Wendi Weiner likes to start her day with a workout. After waking up at 6:30 a.m., she has a quick breakfast with coffee and changes into a tank top and capris from Old Navy before taking a 45-minute cycling class. Weiner, a 40-year-old writer and attorney who lives in Florida, had a particularly memorable ride on a Friday morning this past January. The instructor blared Weiner’s favorite songs and offered strong motivational cues to the entire class. Weiner watched the calorie count on her stationary bike skyrocket and found her name rising on the leaderboard that tracks participants’ performances. As she stepped off the bike drenched in sweat, the “incredible” sense of pride she felt set the tone for the rest of her day.
That arc of accomplishment is precisely why many people pay hefty fees at boutique studios instead of exercising at traditional gyms. But Weiner wasn’t at SoulCycle or Flywheel, two popular indoor-cycling studios with locations around the country. She was at home, in her dining room, cranking away on Peloton’s high-end, high-tech stationary bike equipped with a massive 22-in. touchscreen positioned between the handlebars.
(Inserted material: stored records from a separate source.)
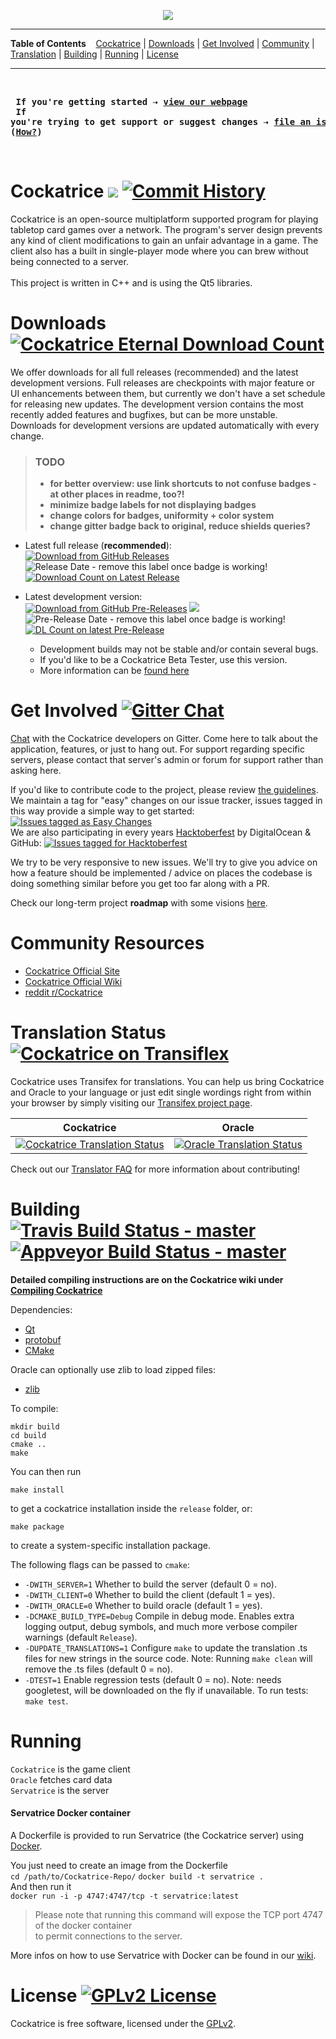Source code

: <p align='center'><img src=https://cloud.githubusercontent.com/assets/9874850/7516775/b00b8e36-f4d1-11e4-8da4-3df294d01f86.png></p>

---

**Table of Contents** &nbsp;&nbsp; [Cockatrice](#cockatrice--) | [Downloads](#downloads-) | [Get Involved](#get-involved-) | [Community](#community-resources) | [Translation](#translation-status-) | [Building](#building--) | [Running](#running) | [License](#license-)

---

<br><pre>
<b>If you're getting started &#8674; [view our webpage](https://cockatrice.github.io/)</b><br>
<b>If you're trying to get support or suggest changes &#8674; [file an issue](https://github.com/Cockatrice/Cockatrice/issues) ([How?](https://github.com/Cockatrice/Cockatrice/wiki/How-to-Create-a-GitHub-Ticket))</b>
</pre><br>


# Cockatrice ![](https://img.shields.io/maintenance/yes/2017.svg) [![Commit History](https://img.shields.io/github/last-commit/Cockatrice/Cockatrice.svg?label=recent%20change)](https://github.com/Cockatrice/Cockatrice/commits/master)

Cockatrice is an open-source multiplatform supported program for playing tabletop card games over a network. The program's server design prevents any kind of client modifications to gain an unfair advantage in a game. The client also has a built in single-player mode where you can brew without being connected to a server.<br><br>
This project is written in C++ and is using the Qt5 libraries.<br>


# Downloads [![Cockatrice Eternal Download Count](https://img.shields.io/github/downloads/cockatrice/cockatrice/total.svg)](https://tooomm.github.io/github-release-stats/?username=Cockatrice&repository=Cockatrice)

We offer downloads for all full releases (recommended) and the latest development versions. Full releases are checkpoints with major feature or UI enhancements between them, but currently we don't have a set schedule for releasing new updates. The development version contains the most recently added features and bugfixes, but can be more unstable. Downloads for development versions are updated automatically with every change.

>### TODO
>- **for better overview: use link shortcuts to not confuse badges - at other places in readme, too?!**<br>
>- **minimize badge labels for not displaying badges**<br>
>- **change colors for badges, uniformity + color system**<br>
>- **change gitter badge back to original, reduce shields queries?**<br>

- Latest full release (**recommended**):<br>
[![Download from GitHub Releases](https://img.shields.io/github/release/cockatrice/cockatrice.svg)](https://github.com/cockatrice/cockatrice/releases/latest) ![Release Date - remove this label once badge is working!](https://img.shields.io/github/release-date/Cockatrice/Cockatrice.svg) [![Download Count on Latest Release](https://img.shields.io/github/downloads/cockatrice/cockatrice/latest/total.svg)](https://tooomm.github.io/github-release-stats/?username=Cockatrice&repository=Cockatrice)<br>

- Latest development version:<br>
[![Download from GitHub Pre-Releases](https://img.shields.io/github/release/cockatrice/cockatrice/all.svg?label=pre-release)](https://github.com/cockatrice/cockatrice/releases) ![](https://img.shields.io/github/commits-since/Cockatrice/Cockatrice/latest.svg?label=changes&colorB=f37f40) ![Pre-Release Date - remove this label once badge is working! ](https://img.shields.io/github/release-date-pre/Cockatrice/Cockatrice.svg) [![DL Count on latest Pre-Release](https://img.shields.io/github/downloads-pre/cockatrice/cockatrice/latest/total.svg)](https://tooomm.github.io/github-release-stats/?username=Cockatrice&repository=Cockatrice)
   - Development builds may not be stable and/or contain several bugs.
   - If you'd like to be a Cockatrice Beta Tester, use this version.
   - More information can be [found here](https://github.com/Cockatrice/Cockatrice/wiki/Release-Channels)


# Get Involved [![Gitter Chat](https://img.shields.io/gitter/room/Cockatrice/Cockatrice.svg)](https://gitter.im/Cockatrice/Cockatrice)

[Chat](https://gitter.im/Cockatrice/Cockatrice) with the Cockatrice developers on Gitter. Come here to talk about the application, features, or just to hang out. For support regarding specific servers, please contact that server's admin or forum for support rather than asking here.<br>

If you'd like to contribute code to the project, please review [the guidelines](https://github.com/Cockatrice/Cockatrice/blob/master/.github/CONTRIBUTING.md).
We maintain a tag for "easy" changes on our issue tracker, issues tagged in this way provide a simple way to get started: [![Issues tagged as Easy Changes](https://img.shields.io/github/issues/Cockatrice/Cockatrice/Easy%20Change.svg)](https://github.com/Cockatrice/Cockatrice/issues?q=is%3Aopen+is%3Aissue+label%3A%22Easy+Change%22)<br>
We are also participating in every years [Hacktoberfest](https://hacktoberfest.digitalocean.com/) by DigitalOcean & GitHub: [![Issues tagged for Hacktoberfest](https://img.shields.io/github/issues/Cockatrice/Cockatrice/hacktoberfest.svg)](https://github.com/Cockatrice/Cockatrice/issues?utf8=%E2%9C%93&q=is%3Aopen%20is%3Aissue%20label%3A%22hacktoberfest%22%20)

We try to be very responsive to new issues. We'll try to give you advice on how a feature should be implemented / advice on places the codebase is doing something similar before you get too far along with a PR.

Check our long-term project **roadmap** with some visions [here](https://docs.google.com/document/d/1Ewe5uSaRE2nR2pNPMaGmP6gVZdqgFbBgwSscGqIr4W0/edit).


# Community Resources

- [Cockatrice Official Site](https://cockatrice.github.io)
- [Cockatrice Official Wiki](https://github.com/Cockatrice/Cockatrice/wiki)
- [reddit r/Cockatrice](https://reddit.com/r/cockatrice)


# Translation Status [![Cockatrice on Transiflex](https://tx-assets.scdn5.secure.raxcdn.com/static/charts/images/tx-logo-micro.c5603f91c780.png)](https://www.transifex.com/projects/p/cockatrice/)

Cockatrice uses Transifex for translations. You can help us bring Cockatrice and Oracle to your language or just edit single wordings right from within your browser by simply visiting our [Transifex project page](https://www.transifex.com/projects/p/cockatrice/).<br>

| Cockatrice | Oracle |
|:-:|:-:|
| [![Cockatrice Translation Status](https://www.transifex.com/projects/p/cockatrice/resource/cockatrice/chart/image_png/)](https://www.transifex.com/projects/p/cockatrice/) | [![Oracle Translation Status](https://www.transifex.com/projects/p/cockatrice/resource/oracle/chart/image_png/)](https://www.transifex.com/projects/p/cockatrice/) |

Check out our [Translator FAQ](https://github.com/Cockatrice/Cockatrice/wiki/Translation-FAQ) for more information about contributing!<br>


# Building [![Travis Build Status - master](https://travis-ci.org/Cockatrice/Cockatrice.svg?branch=master)](https://travis-ci.org/Cockatrice/Cockatrice) [![Appveyor Build Status - master](https://ci.appveyor.com/api/projects/status/lp5h0dhk4mhmeps7/branch/master?svg=true)](https://ci.appveyor.com/project/Daenyth/cockatrice/branch/master)

**Detailed compiling instructions are on the Cockatrice wiki under [Compiling Cockatrice](https://github.com/Cockatrice/Cockatrice/wiki/Compiling-Cockatrice)**

Dependencies:
- [Qt](https://www.qt.io/developers/) 
- [protobuf](https://github.com/google/protobuf)
- [CMake](https://www.cmake.org/)

Oracle can optionally use zlib to load zipped files:
- [zlib](https://www.zlib.net/)

To compile:

    mkdir build
    cd build
    cmake ..
    make

You can then run

    make install

to get a cockatrice installation inside the `release` folder, or:

    make package

to create a system-specific installation package.

The following flags can be passed to `cmake`:

- `-DWITH_SERVER=1` Whether to build the server (default 0 = no).
- `-DWITH_CLIENT=0` Whether to build the client (default 1 = yes).
- `-DWITH_ORACLE=0` Whether to build oracle (default 1 = yes).
- `-DCMAKE_BUILD_TYPE=Debug` Compile in debug mode. Enables extra logging output, debug symbols, and much more verbose compiler warnings (default `Release`).
- `-DUPDATE_TRANSLATIONS=1` Configure `make` to update the translation .ts files for new strings in the source code. Note: Running `make clean` will remove the .ts files (default 0 = no).
- `-DTEST=1` Enable regression tests (default 0 = no). Note: needs googletest, will be downloaded on the fly if unavailable. To run tests: ```make test```.


# Running

`Cockatrice` is the game client    
`Oracle` fetches card data    
`Servatrice` is the server<br>


#### Servatrice Docker container

A Dockerfile is provided to run Servatrice (the Cockatrice server) using [Docker](https://www.docker.com/what-docker).<br>

You just need to create an image from the Dockerfile<br>
`cd /path/to/Cockatrice-Repo/`
`docker build -t servatrice .`<br>
And then run it<br>
`docker run -i -p 4747:4747/tcp -t servatrice:latest`<br>

>Please note that running this command will expose the TCP port 4747 of the docker container<br>
to permit connections to the server.

More infos on how to use Servatrice with Docker can be found in our [wiki](https://github.com/Cockatrice/Cockatrice/wiki/Setting-up-Servatrice#using-docker).


# License [![GPLv2 License](https://img.shields.io/github/license/Cockatrice/Cockatrice.svg)](https://github.com/Cockatrice/Cockatrice/blob/master/LICENSE)

Cockatrice is free software, licensed under the [GPLv2](https://github.com/Cockatrice/Cockatrice/blob/master/LICENSE).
The device streams live and on-demand classes to hundreds of thousands of cyclists at home. After some debate, she purchased the bike last Thanksgiving weekend mostly for convenience’s sake. “It’s not the standard piece of gym equipment that [becomes] a clothes hanger and collects dust,” Weiner says. “You feel like you’re actually in the studio.”
Becoming a “member,” as Peloton’s CEO John Foley refers to customers, isn’t cheap. Bikes cost $1,995, and if you want to ride along to classes, you have to pay a $39 monthly fee. But that hasn’t stopped the company, which was founded in 2012, from building a fervent following that includes ordinary folks like Weiner as well as celebrities like Leslie Jones and Kate Hudson. In fact, Peloton has been so successful that it’s joined the unicorn club–a moniker given to startups valued at $1 billion or higher–and in the fall, it will release a $3,995 treadmill with an even larger touchscreen called the Tread.
Peloton is just one–albeit very popular–example of the latest revamp of the home gym, so crowded with the evidence of previous trends and the best intentions: old-school stationary bikes, treadmills and heavy bags. The bet this time is that the famously permeable interface between technology and human will goad fitness enthusiasts to forgo studios for workouts they can follow online. Fitness companies and exercise gurus have launched a wide range of at-home options, and most don’t require large up-front costs. A business called FORTË films classes and streams them to smartphones, laptops and TVs for $39 per month or $288 per year. Training apps such as Booya Fitness and Beachbody have cultlike followings, and studios across the country from Nicole Winhoffer’s NW Method in New York and Los Angeles to Mary Helen Bowers’ New York–based Ballet Beautiful offer streaming and on-demand classes too. Even large apparel companies like Nike and gym chains like Gold’s Gym have launched workout routines that play in the palm of your hand.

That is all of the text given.